ABD ve İngiltere'de birbirini takip eden tutarlı içtihatlarla oluşmuş bir hukuk sitemi var ve dolayısıyla mahkeme kararları tamamen öngörülebilir durumda. Bu ülkelerde hukuki ihtilafı bir avukata anlatırsanız o avukat daha dava açılmadan davanın nasıl sonuçlanacağını %99 kesinlikte söyleyebilir size. Mesela kırmızı ışıkta geçip yayaya çarpıp kolunu kıran biri için açılacak davada hükmedilecek tazminatın miktarını bile aşağı yukarı tahmin etmek mümkündür.
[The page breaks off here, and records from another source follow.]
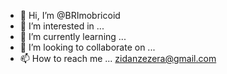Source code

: - 👋 Hi, I’m @BRImobricoid
- 👀 I’m interested in ...
- 🌱 I’m currently learning ...
- 💞️ I’m looking to collaborate on ...
- 📫 How to reach me ... zidanzezera@gmail.com

<!---
BRImobricoid/BRImobricoid is a ✨ special ✨ repository because its `README.md` (this file) appears on your GitHub profile.
You can click the Preview link to take a look at your changes.
--->
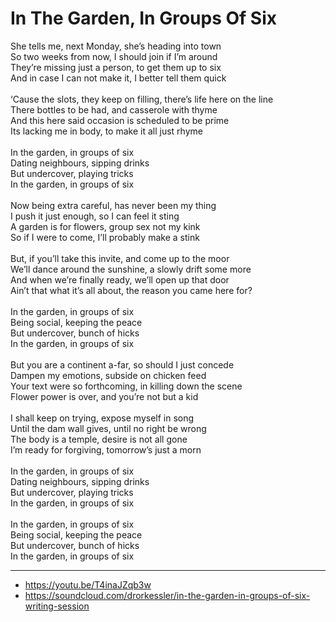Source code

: # In The Garden, In Groups Of Six

She tells me, next Monday, she’s heading into town\
So two weeks from now, I should join if I’m around\
They’re missing just a person, to get them up to six\
And in case I can not make it, I better tell them quick\
\
‘Cause the slots, they keep on filling, there’s life here on the line\
There bottles to be had, and casserole with thyme\
And this here said occasion is scheduled to be prime\
Its lacking me in body, to make it all just rhyme \
\
In the garden, in groups of six\
Dating neighbours, sipping drinks\
But undercover, playing tricks\
In the garden, in groups of six\
\
Now being extra careful, has never been my thing\
I push it just enough, so I can feel it sting\
A garden is for flowers, group sex not my kink\
So if I were to come, I’ll probably make a stink\
\
But, if you’ll take this invite, and come up to the moor\
We’ll dance around the sunshine, a slowly drift some more\
And when we’re finally ready, we’ll open up that door\
Ain’t that what it’s all about, the reason you came here for?\
\
In the garden, in groups of six\
Being social, keeping the peace\
But undercover, bunch of hicks\
In the garden, in groups of six\
\
But you are a continent a-far, so should I just concede\
Dampen my emotions, subside on chicken feed\
Your text were so forthcoming,  in killing down the scene\
Flower power is over, and you’re not but a kid\
\
I shall keep on trying, expose myself in song\
Until the dam wall gives, until no right be wrong\
The body is a temple, desire is not all gone\
I’m ready for forgiving, tomorrow’s just a morn\
\
In the garden, in groups of six\
Dating neighbours, sipping drinks\
But undercover, playing tricks\
In the garden, in groups of six\
\
In the garden, in groups of six\
Being social, keeping the peace\
But undercover, bunch of hicks\
In the garden, in groups of six

---
- https://youtu.be/T4inaJZqb3w
- https://soundcloud.com/drorkessler/in-the-garden-in-groups-of-six-writing-session
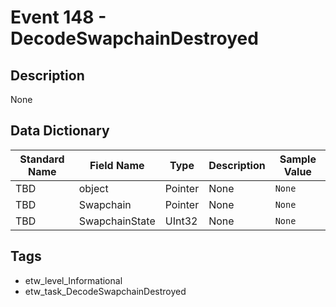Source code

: # Event 148 - DecodeSwapchainDestroyed

## Description
None

## Data Dictionary
|Standard Name|Field Name|Type|Description|Sample Value|
|---|---|---|---|---|
|TBD|object|Pointer|None|`None`|
|TBD|Swapchain|Pointer|None|`None`|
|TBD|SwapchainState|UInt32|None|`None`|

## Tags
* etw_level_Informational
* etw_task_DecodeSwapchainDestroyed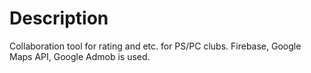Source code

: # Description
Collaboration tool for rating and etc. for PS/PC clubs. Firebase, Google Maps API, Google Admob is used.
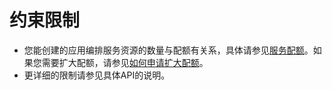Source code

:# 约束限制<a name="aos_02_0054"></a>

-   您能创建的应用编排服务资源的数量与配额有关系，具体请参见[服务配额](https://console.huaweicloud.com/console/?refrence=quota&locale=zh-cn#/quota)。如果您需要扩大配额，请参见[如何申请扩大配额](https://support.huaweicloud.com/usermanual-iaas/zh-cn_topic_0040259342.html)。
-   更详细的限制请参见具体API的说明。

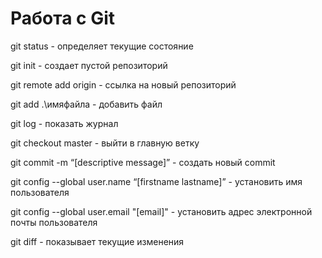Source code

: # Работа c Git

git status - определяет текущие состояние

git init - создает пустой репозиторий 

git remote add origin - ссылка на новый репозиторий 

git add .\имяфайла - добавить файл

git log - показать журнал 

git checkout master - выйти в главную ветку 

git commit -m “[descriptive message]” - создать новый commit

git config --global user.name “[firstname lastname]” - установить имя пользователя

git config --global user.email "[email]" - установить адрес электронной почты пользователя

git diff - показывает текущие изменения
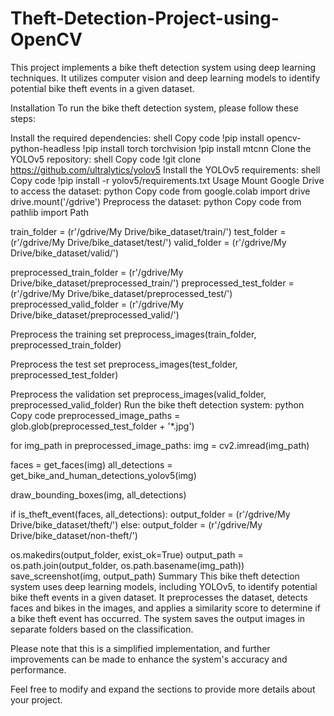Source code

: # Theft-Detection-Project-using-OpenCV
This project implements a bike theft detection system using deep learning techniques. It utilizes computer vision and deep learning models to identify potential bike theft events in a given dataset.

Installation To run the bike theft detection system, please follow these steps:

Install the required dependencies: shell Copy code !pip install opencv-python-headless !pip install torch torchvision !pip install mtcnn Clone the YOLOv5 repository: shell Copy code !git clone https://github.com/ultralytics/yolov5 Install the YOLOv5 requirements: shell Copy code !pip install -r yolov5/requirements.txt Usage Mount Google Drive to access the dataset: python Copy code from google.colab import drive drive.mount('/gdrive') Preprocess the dataset: python Copy code from pathlib import Path

train_folder = (r'/gdrive/My Drive/bike_dataset/train/') test_folder = (r'/gdrive/My Drive/bike_dataset/test/') valid_folder = (r'/gdrive/My Drive/bike_dataset/valid/')

preprocessed_train_folder = (r'/gdrive/My Drive/bike_dataset/preprocessed_train/') preprocessed_test_folder = (r'/gdrive/My Drive/bike_dataset/preprocessed_test/') preprocessed_valid_folder = (r'/gdrive/My Drive/bike_dataset/preprocessed_valid/')

Preprocess the training set
preprocess_images(train_folder, preprocessed_train_folder)

Preprocess the test set
preprocess_images(test_folder, preprocessed_test_folder)

Preprocess the validation set
preprocess_images(valid_folder, preprocessed_valid_folder) Run the bike theft detection system: python Copy code preprocessed_image_paths = glob.glob(preprocessed_test_folder + '*.jpg')

for img_path in preprocessed_image_paths: img = cv2.imread(img_path)

faces = get_faces(img)
all_detections = get_bike_and_human_detections_yolov5(img)

draw_bounding_boxes(img, all_detections)

if is_theft_event(faces, all_detections):
    output_folder = (r'/gdrive/My Drive/bike_dataset/theft/')
else:
    output_folder = (r'/gdrive/My Drive/bike_dataset/non-theft/')

os.makedirs(output_folder, exist_ok=True)
output_path = os.path.join(output_folder, os.path.basename(img_path))
save_screenshot(img, output_path)
Summary This bike theft detection system uses deep learning models, including YOLOv5, to identify potential bike theft events in a given dataset. It preprocesses the dataset, detects faces and bikes in the images, and applies a similarity score to determine if a bike theft event has occurred. The system saves the output images in separate folders based on the classification.

Please note that this is a simplified implementation, and further improvements can be made to enhance the system's accuracy and performance.

Feel free to modify and expand the sections to provide more details about your project.
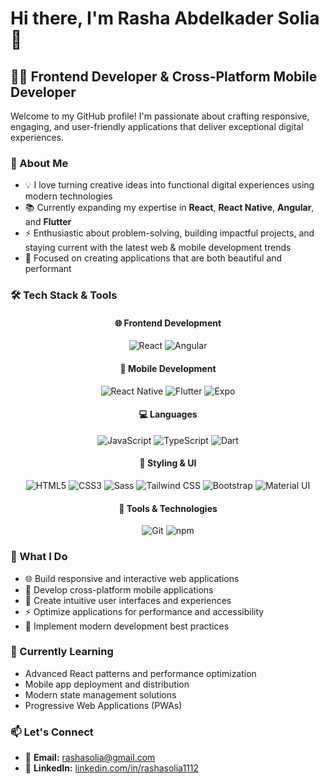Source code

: # Hi there, I'm Rasha Abdelkader Solia 👋

## 👨‍💻 Frontend Developer & Cross-Platform Mobile Developer

Welcome to my GitHub profile! I'm passionate about crafting responsive, engaging, and user-friendly applications that deliver exceptional digital experiences.

### 🚀 About Me

- 💡 I love turning creative ideas into functional digital experiences using modern technologies
- 📚 Currently expanding my expertise in **React**, **React Native**, **Angular**, and **Flutter**
- ⚡ Enthusiastic about problem-solving, building impactful projects, and staying current with the latest web & mobile development trends
- 🎯 Focused on creating applications that are both beautiful and performant

### 🛠️ Tech Stack & Tools

<div align="center">

#### 🌐 Frontend Development
![React](https://img.shields.io/badge/React-20232A?style=for-the-badge&logo=react&logoColor=61DAFB)
![Angular](https://img.shields.io/badge/Angular-DD0031?style=for-the-badge&logo=angular&logoColor=white)
 
#### 📱 Mobile Development  
![React Native](https://img.shields.io/badge/React_Native-20232A?style=for-the-badge&logo=react&logoColor=61DAFB)
![Flutter](https://img.shields.io/badge/Flutter-02569B?style=for-the-badge&logo=flutter&logoColor=white)
![Expo](https://img.shields.io/badge/Expo-1B1F23?style=for-the-badge&logo=expo&logoColor=white)

#### 💻 Languages
![JavaScript](https://img.shields.io/badge/JavaScript-323330?style=for-the-badge&logo=javascript&logoColor=F7DF1E)
![TypeScript](https://img.shields.io/badge/TypeScript-007ACC?style=for-the-badge&logo=typescript&logoColor=white)
![Dart](https://img.shields.io/badge/Dart-0175C2?style=for-the-badge&logo=dart&logoColor=white)
 

#### 🎨 Styling & UI
![HTML5](https://img.shields.io/badge/HTML5-E34F26?style=for-the-badge&logo=html5&logoColor=white)
![CSS3](https://img.shields.io/badge/CSS3-1572B6?style=for-the-badge&logo=css3&logoColor=white)
![Sass](https://img.shields.io/badge/Sass-CC6699?style=for-the-badge&logo=sass&logoColor=white)
![Tailwind CSS](https://img.shields.io/badge/Tailwind_CSS-38B2AC?style=for-the-badge&logo=tailwind-css&logoColor=white)
![Bootstrap](https://img.shields.io/badge/Bootstrap-563D7C?style=for-the-badge&logo=bootstrap&logoColor=white)
![Material UI](https://img.shields.io/badge/Material%20UI-007FFF?style=for-the-badge&logo=mui&logoColor=white)

#### 🔧 Tools & Technologies
![Git](https://img.shields.io/badge/Git-F05032?style=for-the-badge&logo=git&logoColor=white)
![npm](https://img.shields.io/badge/npm-CB3837?style=for-the-badge&logo=npm&logoColor=white)
 
</div>

### 💼 What I Do

- 🌐 Build responsive and interactive web applications
- 📱 Develop cross-platform mobile applications
- 🎨 Create intuitive user interfaces and experiences
- ⚡ Optimize applications for performance and accessibility
- 🔧 Implement modern development best practices

### 🌱 Currently Learning

- Advanced React patterns and performance optimization
- Mobile app deployment and distribution
- Modern state management solutions
- Progressive Web Applications (PWAs)

### 📫 Let's Connect

- 📧 **Email:** [rashasolia@gmail.com](mailto:rashasolia@gmail.com)
- 🔗 **LinkedIn:** [linkedin.com/in/rashasolia1112](https://www.linkedin.com/in/rashasolia1112)
 

 
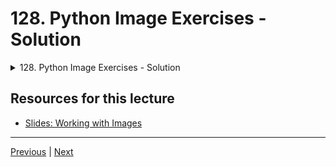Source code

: #  128. Python Image Exercises - Solution

<details>
  <summary> 128. Python Image Exercises - Solution </summary>

-   [Notebook: 02-Image-Exercise-Solution.ipynb](https://github.com/Pierian-Data/Complete-Python-3-Bootcamp/blob/master/14-Working-with-Images/02-Image-Exercise-Solution.ipynb)

-   [Codebase: 01_image_exercise.py](../../../codebase/python-camp/14-Working-with-Images/01_image_exercise.py)

</details> 

## Resources for this lecture

-   [Slides: Working with Images](https://docs.google.com/presentation/d/1nNDY_Hj-YwvJtDqIRk364QRU5CaIrADtGv91mCFxhjc/edit#slide=id.g2586a91ea0_0_95)



---

[Previous](./127_Python-Image-Exercises-Overview.md) | [Next](./129_Introduction-to-PDFs-and-Spreadsheets-with-Python.md)
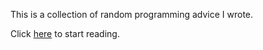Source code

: This is a collection of random programming advice I wrote.

Click [here](https://aran-fey.github.io/programming-advice/) to start reading.

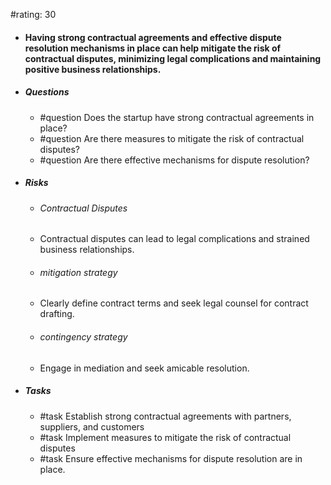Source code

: #rating: 30
- #### Having strong contractual agreements and effective dispute resolution mechanisms in place can help mitigate the risk of contractual disputes, minimizing legal complications and maintaining positive business relationships.
- ##### Questions
  - #question Does the startup have strong contractual agreements in place?
  - #question Are there measures to mitigate the risk of contractual disputes?
  - #question Are there effective mechanisms for dispute resolution?
- ##### Risks

  - ###### Contractual Disputes
  - Contractual disputes can lead to legal complications and strained business relationships.
  - ###### mitigation strategy
  - Clearly define contract terms and seek legal counsel for contract drafting.
  - ###### contingency strategy
  - Engage in mediation and seek amicable resolution.
- ##### Tasks
  - #task Establish strong contractual agreements with partners, suppliers, and customers
  - #task  Implement measures to mitigate the risk of contractual disputes
  - #task  Ensure effective mechanisms for dispute resolution are in place.


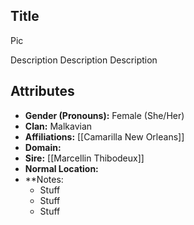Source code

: ## Title

Pic

Description Description Description

## Attributes
*  **Gender (Pronouns):** Female (She/Her)
* **Clan:** Malkavian
* **Affiliations:** [[Camarilla New Orleans]]
* **Domain:** 
* **Sire:** [[Marcellin Thibodeux]]
* **Normal Location:**
* **Notes: 
    - Stuff
    - Stuff
    - Stuff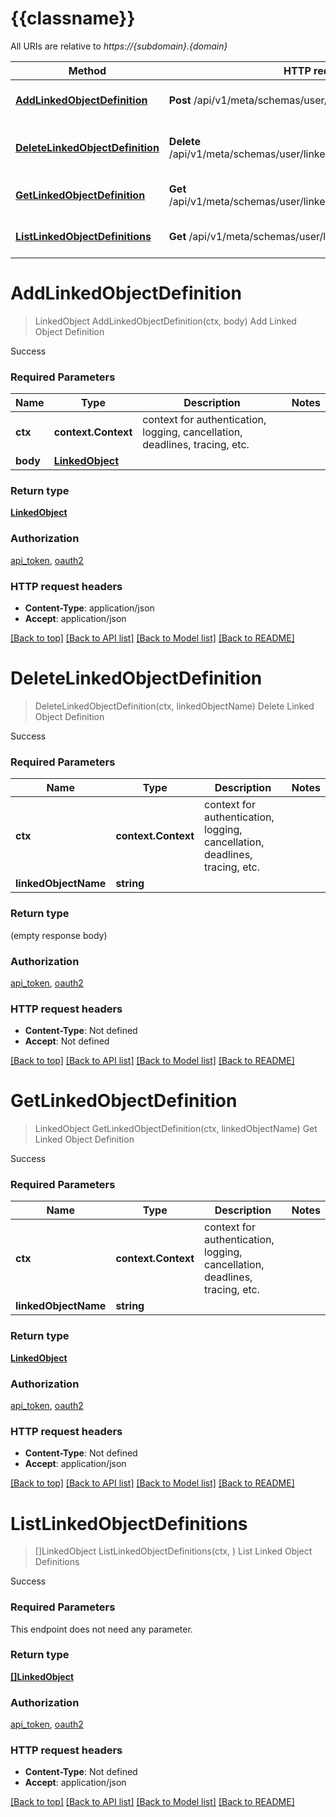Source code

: # {{classname}}

All URIs are relative to *https://{subdomain}.{domain}*

Method | HTTP request | Description
------------- | ------------- | -------------
[**AddLinkedObjectDefinition**](LinkedObjectApi.md#AddLinkedObjectDefinition) | **Post** /api/v1/meta/schemas/user/linkedObjects | Add Linked Object Definition
[**DeleteLinkedObjectDefinition**](LinkedObjectApi.md#DeleteLinkedObjectDefinition) | **Delete** /api/v1/meta/schemas/user/linkedObjects/{linkedObjectName} | Delete Linked Object Definition
[**GetLinkedObjectDefinition**](LinkedObjectApi.md#GetLinkedObjectDefinition) | **Get** /api/v1/meta/schemas/user/linkedObjects/{linkedObjectName} | Get Linked Object Definition
[**ListLinkedObjectDefinitions**](LinkedObjectApi.md#ListLinkedObjectDefinitions) | **Get** /api/v1/meta/schemas/user/linkedObjects | List Linked Object Definitions

# **AddLinkedObjectDefinition**
> LinkedObject AddLinkedObjectDefinition(ctx, body)
Add Linked Object Definition

Success

### Required Parameters

Name | Type | Description  | Notes
------------- | ------------- | ------------- | -------------
 **ctx** | **context.Context** | context for authentication, logging, cancellation, deadlines, tracing, etc.
  **body** | [**LinkedObject**](LinkedObject.md)|  | 

### Return type

[**LinkedObject**](LinkedObject.md)

### Authorization

[api_token](../README.md#api_token), [oauth2](../README.md#oauth2)

### HTTP request headers

 - **Content-Type**: application/json
 - **Accept**: application/json

[[Back to top]](#) [[Back to API list]](../README.md#documentation-for-api-endpoints) [[Back to Model list]](../README.md#documentation-for-models) [[Back to README]](../README.md)

# **DeleteLinkedObjectDefinition**
> DeleteLinkedObjectDefinition(ctx, linkedObjectName)
Delete Linked Object Definition

Success

### Required Parameters

Name | Type | Description  | Notes
------------- | ------------- | ------------- | -------------
 **ctx** | **context.Context** | context for authentication, logging, cancellation, deadlines, tracing, etc.
  **linkedObjectName** | **string**|  | 

### Return type

 (empty response body)

### Authorization

[api_token](../README.md#api_token), [oauth2](../README.md#oauth2)

### HTTP request headers

 - **Content-Type**: Not defined
 - **Accept**: Not defined

[[Back to top]](#) [[Back to API list]](../README.md#documentation-for-api-endpoints) [[Back to Model list]](../README.md#documentation-for-models) [[Back to README]](../README.md)

# **GetLinkedObjectDefinition**
> LinkedObject GetLinkedObjectDefinition(ctx, linkedObjectName)
Get Linked Object Definition

Success

### Required Parameters

Name | Type | Description  | Notes
------------- | ------------- | ------------- | -------------
 **ctx** | **context.Context** | context for authentication, logging, cancellation, deadlines, tracing, etc.
  **linkedObjectName** | **string**|  | 

### Return type

[**LinkedObject**](LinkedObject.md)

### Authorization

[api_token](../README.md#api_token), [oauth2](../README.md#oauth2)

### HTTP request headers

 - **Content-Type**: Not defined
 - **Accept**: application/json

[[Back to top]](#) [[Back to API list]](../README.md#documentation-for-api-endpoints) [[Back to Model list]](../README.md#documentation-for-models) [[Back to README]](../README.md)

# **ListLinkedObjectDefinitions**
> []LinkedObject ListLinkedObjectDefinitions(ctx, )
List Linked Object Definitions

Success

### Required Parameters
This endpoint does not need any parameter.

### Return type

[**[]LinkedObject**](LinkedObject.md)

### Authorization

[api_token](../README.md#api_token), [oauth2](../README.md#oauth2)

### HTTP request headers

 - **Content-Type**: Not defined
 - **Accept**: application/json

[[Back to top]](#) [[Back to API list]](../README.md#documentation-for-api-endpoints) [[Back to Model list]](../README.md#documentation-for-models) [[Back to README]](../README.md)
Dolayısıyla gerek davacı gerek davalı dava sonunda ne karar çıkacağı biliyor. Örneğin davacı ve davalı dava sonunda $500,000 tazminat çıkacağını tahmin ediyorsa davacı, davalıya daha duruşmalar başlamadan $400,000 teklif ediyor. Niye bu teklifi yapıyor çünkü sonucu öngörüyor, öngörmese bu teklifi yapar mı? Davacı da bakıyor ve eğer duruşma aşamasına geçilirse dava 2-3 yıl sürecek, davayı kazanacak ama para 3 yıl sonra gelecek. O da şimdi alınacak $450,000 3 yıl sonra gelecek $500,000'dan iyidir diye $450,000 karşı teklif yapıyor ve karşılıklı müzakereler sonrasında taraflar $425,000'da anlaşıyor.
Dolayısıyla uzlaşmanın temeli, davalının daha az ödeme, davacının ise hızlı ödeme alma motivasyonudur. Türkiye'de hangi davadan ne karar çıkacağı belli değil. Bırakın dava sonunda ne rakama hükmedileceğini, davacının davayı kazanıp kazanamayacağını bile taraflar öngöremiyor. Bizde dava sonucu genelde bir soru işareti.
Hukuk belirsiz, mahkeme kararları öngörülemez olduğu için Türkiye'de uzlaşma çalışmıyor. Arabuluculuk kurumu ise yargı sürecini uzatmaktan, gereksiz emek, zaman ve para kaybından başka bir işe yaramıyor. Mevcut haliyle arabuluculuğun zararının faydasından çok olduğunu ve kaldırılması gerektiğini düşünüyorum.
Bu arada şöyle bir soru akla gelebilir: açılan davaların tamamına yakını uzlaşma ile sonuçlanıyorsa avukatlar nasıl para kazanıyor? Davanın duruşma öncesi (pre-trial) aşamasını yani dilekçeler teatisini, duruşma öncesi toplantıları ve uzlaşma müzakerelerini avukatlar takip ediyor ve bu iş için ücret alıyorlar. Uzlaşma olduğunda da avukatlar ayrıca ücret alıyor.